Wykryto kolejny polski wirus

Następny artykuł
2014-01-23

Eksperci z laboratorium antywirusowego firmy ESET zidentyfikowali kolejne zagrożenie o polskich korzeniach, które po przeniknięciu na dysk komputera pozwala atakującemu wyświetlić ofierze dowolny komunikat oraz uruchomić dowolną stronę WWW.

Po zainfekowaniu danego komputera zagrożenie oznaczone przez ESET jako MSIL/Agent.LQ przesyła do wskazanego serwera komplet informacji o przechwyconej maszynie i dodaje wpis do rejestru, dzięki któremu wirus jest aktywowany przy każdym uruchomieniu systemu Windows.

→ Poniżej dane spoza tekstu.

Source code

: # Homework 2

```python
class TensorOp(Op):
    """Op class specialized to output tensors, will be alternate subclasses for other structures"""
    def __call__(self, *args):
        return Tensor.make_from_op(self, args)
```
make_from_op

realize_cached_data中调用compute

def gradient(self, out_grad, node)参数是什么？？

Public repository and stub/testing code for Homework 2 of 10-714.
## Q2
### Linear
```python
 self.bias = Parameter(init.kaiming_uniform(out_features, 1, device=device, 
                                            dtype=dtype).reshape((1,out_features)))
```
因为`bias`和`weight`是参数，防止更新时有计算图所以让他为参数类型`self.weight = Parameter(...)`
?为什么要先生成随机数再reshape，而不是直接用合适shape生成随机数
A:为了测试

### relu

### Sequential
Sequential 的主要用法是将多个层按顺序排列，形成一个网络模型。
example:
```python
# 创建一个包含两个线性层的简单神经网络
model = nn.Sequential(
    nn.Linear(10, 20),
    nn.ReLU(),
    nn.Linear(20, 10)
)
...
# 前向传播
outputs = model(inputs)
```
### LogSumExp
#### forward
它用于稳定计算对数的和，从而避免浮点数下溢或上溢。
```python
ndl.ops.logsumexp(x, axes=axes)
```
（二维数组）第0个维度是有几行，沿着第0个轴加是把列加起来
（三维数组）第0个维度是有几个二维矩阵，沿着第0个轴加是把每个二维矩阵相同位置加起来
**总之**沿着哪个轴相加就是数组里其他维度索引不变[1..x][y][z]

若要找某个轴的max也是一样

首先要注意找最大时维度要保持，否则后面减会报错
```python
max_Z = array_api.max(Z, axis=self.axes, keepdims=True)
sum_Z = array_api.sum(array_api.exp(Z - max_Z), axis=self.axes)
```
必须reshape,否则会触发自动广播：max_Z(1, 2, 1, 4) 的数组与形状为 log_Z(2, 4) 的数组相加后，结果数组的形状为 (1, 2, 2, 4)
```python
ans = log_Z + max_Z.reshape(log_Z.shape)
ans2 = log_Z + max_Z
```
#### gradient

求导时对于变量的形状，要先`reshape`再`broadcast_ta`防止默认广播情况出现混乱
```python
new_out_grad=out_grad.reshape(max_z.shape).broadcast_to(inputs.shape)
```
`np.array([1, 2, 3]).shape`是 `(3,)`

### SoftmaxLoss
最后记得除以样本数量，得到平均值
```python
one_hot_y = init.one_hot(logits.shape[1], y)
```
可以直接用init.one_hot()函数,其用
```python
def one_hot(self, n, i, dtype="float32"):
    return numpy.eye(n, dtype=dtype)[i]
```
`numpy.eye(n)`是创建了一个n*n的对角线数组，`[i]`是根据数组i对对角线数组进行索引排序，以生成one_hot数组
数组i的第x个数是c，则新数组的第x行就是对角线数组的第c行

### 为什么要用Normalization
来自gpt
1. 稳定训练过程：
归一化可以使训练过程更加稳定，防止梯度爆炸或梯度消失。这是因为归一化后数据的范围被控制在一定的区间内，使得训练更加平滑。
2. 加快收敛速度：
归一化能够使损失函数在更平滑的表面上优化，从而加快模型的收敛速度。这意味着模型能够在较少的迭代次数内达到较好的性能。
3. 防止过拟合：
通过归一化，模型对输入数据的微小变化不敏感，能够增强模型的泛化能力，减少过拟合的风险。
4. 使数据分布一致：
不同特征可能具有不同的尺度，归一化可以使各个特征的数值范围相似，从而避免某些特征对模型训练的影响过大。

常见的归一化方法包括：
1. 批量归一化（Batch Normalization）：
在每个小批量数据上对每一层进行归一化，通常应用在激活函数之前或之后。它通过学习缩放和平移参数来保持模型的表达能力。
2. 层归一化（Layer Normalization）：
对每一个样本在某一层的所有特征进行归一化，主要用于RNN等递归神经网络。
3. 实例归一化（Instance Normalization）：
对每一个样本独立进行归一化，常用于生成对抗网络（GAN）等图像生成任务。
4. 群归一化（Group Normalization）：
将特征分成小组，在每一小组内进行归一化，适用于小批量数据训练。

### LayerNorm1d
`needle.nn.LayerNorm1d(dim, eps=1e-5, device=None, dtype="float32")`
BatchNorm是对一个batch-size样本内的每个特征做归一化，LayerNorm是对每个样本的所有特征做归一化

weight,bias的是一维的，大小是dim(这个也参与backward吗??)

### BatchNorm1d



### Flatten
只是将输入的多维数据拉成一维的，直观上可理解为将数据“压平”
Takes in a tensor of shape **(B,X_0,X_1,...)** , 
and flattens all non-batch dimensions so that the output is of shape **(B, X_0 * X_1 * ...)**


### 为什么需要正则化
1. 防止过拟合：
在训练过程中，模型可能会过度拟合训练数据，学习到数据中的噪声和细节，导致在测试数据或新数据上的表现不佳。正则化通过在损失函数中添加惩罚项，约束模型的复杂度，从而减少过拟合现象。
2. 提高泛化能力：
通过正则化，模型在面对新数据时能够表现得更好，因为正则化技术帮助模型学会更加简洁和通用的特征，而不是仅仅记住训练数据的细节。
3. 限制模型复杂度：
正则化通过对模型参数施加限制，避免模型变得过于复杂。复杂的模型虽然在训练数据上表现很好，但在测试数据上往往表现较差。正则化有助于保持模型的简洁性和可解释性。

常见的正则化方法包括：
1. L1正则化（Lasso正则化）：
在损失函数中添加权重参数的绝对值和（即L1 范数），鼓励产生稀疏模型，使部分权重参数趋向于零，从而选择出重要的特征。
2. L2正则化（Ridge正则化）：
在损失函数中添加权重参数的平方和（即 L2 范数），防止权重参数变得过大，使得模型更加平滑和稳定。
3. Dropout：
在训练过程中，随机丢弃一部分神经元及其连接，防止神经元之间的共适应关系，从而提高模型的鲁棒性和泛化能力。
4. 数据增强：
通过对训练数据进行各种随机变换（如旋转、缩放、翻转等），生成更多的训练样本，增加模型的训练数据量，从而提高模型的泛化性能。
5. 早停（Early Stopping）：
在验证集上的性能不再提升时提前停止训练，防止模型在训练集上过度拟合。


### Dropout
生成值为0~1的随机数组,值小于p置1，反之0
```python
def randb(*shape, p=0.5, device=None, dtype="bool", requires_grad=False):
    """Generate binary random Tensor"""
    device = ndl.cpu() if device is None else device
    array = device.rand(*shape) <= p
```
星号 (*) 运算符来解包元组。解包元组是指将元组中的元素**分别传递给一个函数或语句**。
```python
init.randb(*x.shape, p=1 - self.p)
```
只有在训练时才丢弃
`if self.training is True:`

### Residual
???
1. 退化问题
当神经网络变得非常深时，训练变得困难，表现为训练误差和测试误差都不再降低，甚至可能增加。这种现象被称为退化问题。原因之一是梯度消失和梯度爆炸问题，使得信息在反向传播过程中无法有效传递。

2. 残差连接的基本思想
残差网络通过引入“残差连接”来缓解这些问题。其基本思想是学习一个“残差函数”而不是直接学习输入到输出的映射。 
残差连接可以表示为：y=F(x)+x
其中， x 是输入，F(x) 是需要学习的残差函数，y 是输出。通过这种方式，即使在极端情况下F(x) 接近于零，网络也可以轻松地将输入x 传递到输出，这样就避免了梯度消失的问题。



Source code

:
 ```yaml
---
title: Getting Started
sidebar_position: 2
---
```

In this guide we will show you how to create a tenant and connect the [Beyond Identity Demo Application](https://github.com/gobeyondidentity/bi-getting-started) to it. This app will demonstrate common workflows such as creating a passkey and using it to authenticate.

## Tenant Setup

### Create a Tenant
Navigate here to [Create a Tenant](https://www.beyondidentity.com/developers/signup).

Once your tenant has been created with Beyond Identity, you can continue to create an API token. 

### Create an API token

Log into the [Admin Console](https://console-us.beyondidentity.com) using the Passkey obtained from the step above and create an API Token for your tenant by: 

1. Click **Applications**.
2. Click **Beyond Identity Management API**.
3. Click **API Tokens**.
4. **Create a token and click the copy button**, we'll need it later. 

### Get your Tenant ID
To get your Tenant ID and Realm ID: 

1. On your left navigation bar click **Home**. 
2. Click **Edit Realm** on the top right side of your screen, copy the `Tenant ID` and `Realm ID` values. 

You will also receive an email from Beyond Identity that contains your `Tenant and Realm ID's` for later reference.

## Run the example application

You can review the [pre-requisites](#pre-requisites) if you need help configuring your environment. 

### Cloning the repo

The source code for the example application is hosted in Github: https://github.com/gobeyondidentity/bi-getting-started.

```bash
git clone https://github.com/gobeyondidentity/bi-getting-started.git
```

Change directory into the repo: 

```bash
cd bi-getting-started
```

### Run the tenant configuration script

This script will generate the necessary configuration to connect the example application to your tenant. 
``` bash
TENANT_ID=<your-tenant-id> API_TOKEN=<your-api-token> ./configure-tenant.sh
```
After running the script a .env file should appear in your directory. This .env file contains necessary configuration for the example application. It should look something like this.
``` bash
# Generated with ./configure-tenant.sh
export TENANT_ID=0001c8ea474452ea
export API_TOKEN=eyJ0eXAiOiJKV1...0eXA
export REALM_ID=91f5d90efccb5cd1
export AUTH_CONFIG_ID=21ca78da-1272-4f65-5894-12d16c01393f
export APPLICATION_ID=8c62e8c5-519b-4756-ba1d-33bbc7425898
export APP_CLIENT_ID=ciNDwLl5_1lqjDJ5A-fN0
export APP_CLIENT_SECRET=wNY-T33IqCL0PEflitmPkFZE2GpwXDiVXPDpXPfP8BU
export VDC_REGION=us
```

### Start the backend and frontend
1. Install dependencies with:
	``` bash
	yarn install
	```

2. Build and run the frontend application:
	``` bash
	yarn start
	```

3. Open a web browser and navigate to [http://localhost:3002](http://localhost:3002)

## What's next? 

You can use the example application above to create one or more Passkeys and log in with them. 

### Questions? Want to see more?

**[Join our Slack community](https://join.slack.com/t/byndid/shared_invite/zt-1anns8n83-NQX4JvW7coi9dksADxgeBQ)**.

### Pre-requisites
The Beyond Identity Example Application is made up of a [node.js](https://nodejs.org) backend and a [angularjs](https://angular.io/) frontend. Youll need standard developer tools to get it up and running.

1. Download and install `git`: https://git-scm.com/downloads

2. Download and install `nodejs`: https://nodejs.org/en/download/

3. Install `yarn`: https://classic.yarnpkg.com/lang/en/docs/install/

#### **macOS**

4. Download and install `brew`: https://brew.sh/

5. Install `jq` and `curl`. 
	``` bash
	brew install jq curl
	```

- Nie posiadamy informacji, w jaki sposób zagrożenie przenika do komputera ofiary. Jedno jest pewne – gdy wirus trafi już na daną maszynę, zamienia ją w marionetkę, nad którą kontrolę przejmuje twórca wirusa - mówi Paweł Knapczyk z firmy antywirusowej ESET.

Zagrożenie pozwala twórcy na zamykanie i resetowanie systemu operacyjnego, blokowanie kursora w danym położeniu, uruchamianie w przeglądarce internetowej dowolnej strony internetowej czy wyświetlanie użytkownikowi dowolnego komunikatu. Najniebezpieczniejsza jest jednak zdolność aktualizacji wirusa. Paweł Knapczyk z ESET podkreśla, że to furtka do eskalacji infekcji lub rozszerzania zdolności przechwyconego zagrożenia w przyszłości. Twórca wirusa zadbał również o to, by w dowolnej chwili albo czasowo uśpić zagrożenie, albo usunąć je z dysku zainfekowanej maszyny.

Przed infekcją MSIL/Agent.LQ chronią rozwiązania antywirusowe firmy ESET. Eksperci radzą internautom, którzy nie korzystają z programów antywirusowych, aby dla pewności sprawdzili swoje komputery bezpłatnym skanerem online.